- [THE PROBLEM] Write out every line below with no difference at all.

** Opening MATERIALS PROVIDED block **

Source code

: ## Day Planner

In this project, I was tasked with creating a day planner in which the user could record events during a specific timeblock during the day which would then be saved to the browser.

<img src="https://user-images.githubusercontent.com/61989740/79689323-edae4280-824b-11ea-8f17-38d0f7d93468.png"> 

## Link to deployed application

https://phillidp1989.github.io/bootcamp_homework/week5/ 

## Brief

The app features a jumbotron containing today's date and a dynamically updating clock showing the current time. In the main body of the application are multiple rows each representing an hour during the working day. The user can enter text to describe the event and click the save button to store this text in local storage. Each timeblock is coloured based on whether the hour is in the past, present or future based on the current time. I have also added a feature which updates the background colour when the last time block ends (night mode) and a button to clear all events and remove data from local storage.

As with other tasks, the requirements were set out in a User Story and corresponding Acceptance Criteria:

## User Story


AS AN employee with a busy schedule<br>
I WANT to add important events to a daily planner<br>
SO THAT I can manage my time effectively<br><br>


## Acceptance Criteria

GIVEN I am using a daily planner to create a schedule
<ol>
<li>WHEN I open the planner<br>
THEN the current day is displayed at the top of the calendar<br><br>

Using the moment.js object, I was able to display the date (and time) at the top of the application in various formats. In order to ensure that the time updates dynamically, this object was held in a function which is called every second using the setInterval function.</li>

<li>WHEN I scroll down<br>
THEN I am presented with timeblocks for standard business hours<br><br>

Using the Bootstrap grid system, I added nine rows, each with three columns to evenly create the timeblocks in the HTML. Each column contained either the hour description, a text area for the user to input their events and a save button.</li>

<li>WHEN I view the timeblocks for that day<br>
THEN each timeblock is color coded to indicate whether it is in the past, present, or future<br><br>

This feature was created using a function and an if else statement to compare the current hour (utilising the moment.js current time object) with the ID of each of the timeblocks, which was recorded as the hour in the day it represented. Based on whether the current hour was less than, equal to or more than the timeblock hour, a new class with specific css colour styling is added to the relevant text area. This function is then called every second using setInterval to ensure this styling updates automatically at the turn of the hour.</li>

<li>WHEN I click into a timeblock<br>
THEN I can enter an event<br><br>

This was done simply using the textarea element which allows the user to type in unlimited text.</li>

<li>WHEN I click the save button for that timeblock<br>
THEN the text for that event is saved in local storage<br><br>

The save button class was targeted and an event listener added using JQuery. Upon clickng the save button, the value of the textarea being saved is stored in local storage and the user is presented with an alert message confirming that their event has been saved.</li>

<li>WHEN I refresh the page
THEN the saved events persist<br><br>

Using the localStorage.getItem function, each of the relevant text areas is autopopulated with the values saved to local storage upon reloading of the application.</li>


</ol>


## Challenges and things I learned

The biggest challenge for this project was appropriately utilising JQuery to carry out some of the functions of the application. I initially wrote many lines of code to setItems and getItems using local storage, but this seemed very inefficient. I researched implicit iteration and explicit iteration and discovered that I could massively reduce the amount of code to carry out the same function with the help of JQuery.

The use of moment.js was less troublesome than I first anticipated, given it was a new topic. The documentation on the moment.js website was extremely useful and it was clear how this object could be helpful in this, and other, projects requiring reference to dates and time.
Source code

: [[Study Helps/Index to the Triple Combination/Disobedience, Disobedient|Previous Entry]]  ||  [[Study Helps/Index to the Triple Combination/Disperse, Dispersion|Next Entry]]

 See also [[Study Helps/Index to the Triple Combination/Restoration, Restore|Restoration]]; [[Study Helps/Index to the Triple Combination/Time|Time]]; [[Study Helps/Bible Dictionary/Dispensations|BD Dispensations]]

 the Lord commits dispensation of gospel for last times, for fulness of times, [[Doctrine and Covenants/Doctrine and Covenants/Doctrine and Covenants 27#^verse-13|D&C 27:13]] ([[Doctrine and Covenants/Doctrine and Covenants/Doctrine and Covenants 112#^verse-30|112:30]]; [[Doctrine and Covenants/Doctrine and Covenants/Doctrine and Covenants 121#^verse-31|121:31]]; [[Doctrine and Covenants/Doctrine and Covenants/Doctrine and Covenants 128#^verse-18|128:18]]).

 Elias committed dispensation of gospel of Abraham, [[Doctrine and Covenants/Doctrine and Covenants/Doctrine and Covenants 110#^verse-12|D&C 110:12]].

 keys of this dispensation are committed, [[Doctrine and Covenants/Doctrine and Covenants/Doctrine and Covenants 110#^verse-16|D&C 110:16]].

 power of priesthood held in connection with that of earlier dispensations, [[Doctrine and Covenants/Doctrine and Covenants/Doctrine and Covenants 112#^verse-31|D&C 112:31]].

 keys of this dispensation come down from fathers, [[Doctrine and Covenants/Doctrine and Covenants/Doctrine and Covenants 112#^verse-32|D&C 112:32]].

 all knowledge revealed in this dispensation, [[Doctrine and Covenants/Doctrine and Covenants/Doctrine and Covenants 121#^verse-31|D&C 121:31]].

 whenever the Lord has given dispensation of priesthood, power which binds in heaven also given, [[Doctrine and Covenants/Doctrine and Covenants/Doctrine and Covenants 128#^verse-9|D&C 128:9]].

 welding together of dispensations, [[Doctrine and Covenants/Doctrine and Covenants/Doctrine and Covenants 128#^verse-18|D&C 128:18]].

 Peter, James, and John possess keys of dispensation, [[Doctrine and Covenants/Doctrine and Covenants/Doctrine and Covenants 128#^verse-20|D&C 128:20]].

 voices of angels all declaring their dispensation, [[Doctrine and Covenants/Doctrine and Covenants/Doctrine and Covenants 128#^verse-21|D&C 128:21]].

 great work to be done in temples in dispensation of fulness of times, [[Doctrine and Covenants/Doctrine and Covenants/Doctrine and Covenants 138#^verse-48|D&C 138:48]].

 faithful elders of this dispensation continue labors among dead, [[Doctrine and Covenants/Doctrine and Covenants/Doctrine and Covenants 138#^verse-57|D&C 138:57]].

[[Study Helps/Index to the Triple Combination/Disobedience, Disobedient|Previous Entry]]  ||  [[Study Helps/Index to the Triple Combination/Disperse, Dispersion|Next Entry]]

** Closing MATERIALS PROVIDED block **

- [SOLUTION]
Source code

: ## Day Planner

In this project, I was tasked with creating a day planner in which the user could record events during a specific timeblock during the day which would then be saved to the browser.

<img src="https://user-images.githubusercontent.com/61989740/79689323-edae4280-824b-11ea-8f17-38d0f7d93468.png"> 

## Link to deployed application

https://phillidp1989.github.io/bootcamp_homework/week5/ 

## Brief

The app features a jumbotron containing today's date and a dynamically updating clock showing the current time. In the main body of the application are multiple rows each representing an hour during the working day. The user can enter text to describe the event and click the save button to store this text in local storage. Each timeblock is coloured based on whether the hour is in the past, present or future based on the current time. I have also added a feature which updates the background colour when the last time block ends (night mode) and a button to clear all events and remove data from local storage.

As with other tasks, the requirements were set out in a User Story and corresponding Acceptance Criteria:

## User Story


AS AN employee with a busy schedule<br>
I WANT to add important events to a daily planner<br>
SO THAT I can manage my time effectively<br><br>


## Acceptance Criteria

GIVEN I am using a daily planner to create a schedule
<ol>
<li>WHEN I open the planner<br>
THEN the current day is displayed at the top of the calendar<br><br>

Using the moment.js object, I was able to display the date (and time) at the top of the application in various formats. In order to ensure that the time updates dynamically, this object was held in a function which is called every second using the setInterval function.</li>

<li>WHEN I scroll down<br>
THEN I am presented with timeblocks for standard business hours<br><br>

Using the Bootstrap grid system, I added nine rows, each with three columns to evenly create the timeblocks in the HTML. Each column contained either the hour description, a text area for the user to input their events and a save button.</li>

<li>WHEN I view the timeblocks for that day<br>
THEN each timeblock is color coded to indicate whether it is in the past, present, or future<br><br>

This feature was created using a function and an if else statement to compare the current hour (utilising the moment.js current time object) with the ID of each of the timeblocks, which was recorded as the hour in the day it represented. Based on whether the current hour was less than, equal to or more than the timeblock hour, a new class with specific css colour styling is added to the relevant text area. This function is then called every second using setInterval to ensure this styling updates automatically at the turn of the hour.</li>

<li>WHEN I click into a timeblock<br>
THEN I can enter an event<br><br>

This was done simply using the textarea element which allows the user to type in unlimited text.</li>

<li>WHEN I click the save button for that timeblock<br>
THEN the text for that event is saved in local storage<br><br>

The save button class was targeted and an event listener added using JQuery. Upon clickng the save button, the value of the textarea being saved is stored in local storage and the user is presented with an alert message confirming that their event has been saved.</li>

<li>WHEN I refresh the page
THEN the saved events persist<br><br>

Using the localStorage.getItem function, each of the relevant text areas is autopopulated with the values saved to local storage upon reloading of the application.</li>


</ol>


## Challenges and things I learned

The biggest challenge for this project was appropriately utilising JQuery to carry out some of the functions of the application. I initially wrote many lines of code to setItems and getItems using local storage, but this seemed very inefficient. I researched implicit iteration and explicit iteration and discovered that I could massively reduce the amount of code to carry out the same function with the help of JQuery.

The use of moment.js was less troublesome than I first anticipated, given it was a new topic. The documentation on the moment.js website was extremely useful and it was clear how this object could be helpful in this, and other, projects requiring reference to dates and time.
Source code

: [[Study Helps/Index to the Triple Combination/Disobedience, Disobedient|Previous Entry]]  ||  [[Study Helps/Index to the Triple Combination/Disperse, Dispersion|Next Entry]]

 See also [[Study Helps/Index to the Triple Combination/Restoration, Restore|Restoration]]; [[Study Helps/Index to the Triple Combination/Time|Time]]; [[Study Helps/Bible Dictionary/Dispensations|BD Dispensations]]

 the Lord commits dispensation of gospel for last times, for fulness of times, [[Doctrine and Covenants/Doctrine and Covenants/Doctrine and Covenants 27#^verse-13|D&C 27:13]] ([[Doctrine and Covenants/Doctrine and Covenants/Doctrine and Covenants 112#^verse-30|112:30]]; [[Doctrine and Covenants/Doctrine and Covenants/Doctrine and Covenants 121#^verse-31|121:31]]; [[Doctrine and Covenants/Doctrine and Covenants/Doctrine and Covenants 128#^verse-18|128:18]]).

 Elias committed dispensation of gospel of Abraham, [[Doctrine and Covenants/Doctrine and Covenants/Doctrine and Covenants 110#^verse-12|D&C 110:12]].

 keys of this dispensation are committed, [[Doctrine and Covenants/Doctrine and Covenants/Doctrine and Covenants 110#^verse-16|D&C 110:16]].

 power of priesthood held in connection with that of earlier dispensations, [[Doctrine and Covenants/Doctrine and Covenants/Doctrine and Covenants 112#^verse-31|D&C 112:31]].

 keys of this dispensation come down from fathers, [[Doctrine and Covenants/Doctrine and Covenants/Doctrine and Covenants 112#^verse-32|D&C 112:32]].

 all knowledge revealed in this dispensation, [[Doctrine and Covenants/Doctrine and Covenants/Doctrine and Covenants 121#^verse-31|D&C 121:31]].

 whenever the Lord has given dispensation of priesthood, power which binds in heaven also given, [[Doctrine and Covenants/Doctrine and Covenants/Doctrine and Covenants 128#^verse-9|D&C 128:9]].

 welding together of dispensations, [[Doctrine and Covenants/Doctrine and Covenants/Doctrine and Covenants 128#^verse-18|D&C 128:18]].

 Peter, James, and John possess keys of dispensation, [[Doctrine and Covenants/Doctrine and Covenants/Doctrine and Covenants 128#^verse-20|D&C 128:20]].

 voices of angels all declaring their dispensation, [[Doctrine and Covenants/Doctrine and Covenants/Doctrine and Covenants 128#^verse-21|D&C 128:21]].

 great work to be done in temples in dispensation of fulness of times, [[Doctrine and Covenants/Doctrine and Covenants/Doctrine and Covenants 138#^verse-48|D&C 138:48]].

 faithful elders of this dispensation continue labors among dead, [[Doctrine and Covenants/Doctrine and Covenants/Doctrine and Covenants 138#^verse-57|D&C 138:57]].

[[Study Helps/Index to the Triple Combination/Disobedience, Disobedient|Previous Entry]]  ||  [[Study Helps/Index to the Triple Combination/Disperse, Dispersion|Next Entry]]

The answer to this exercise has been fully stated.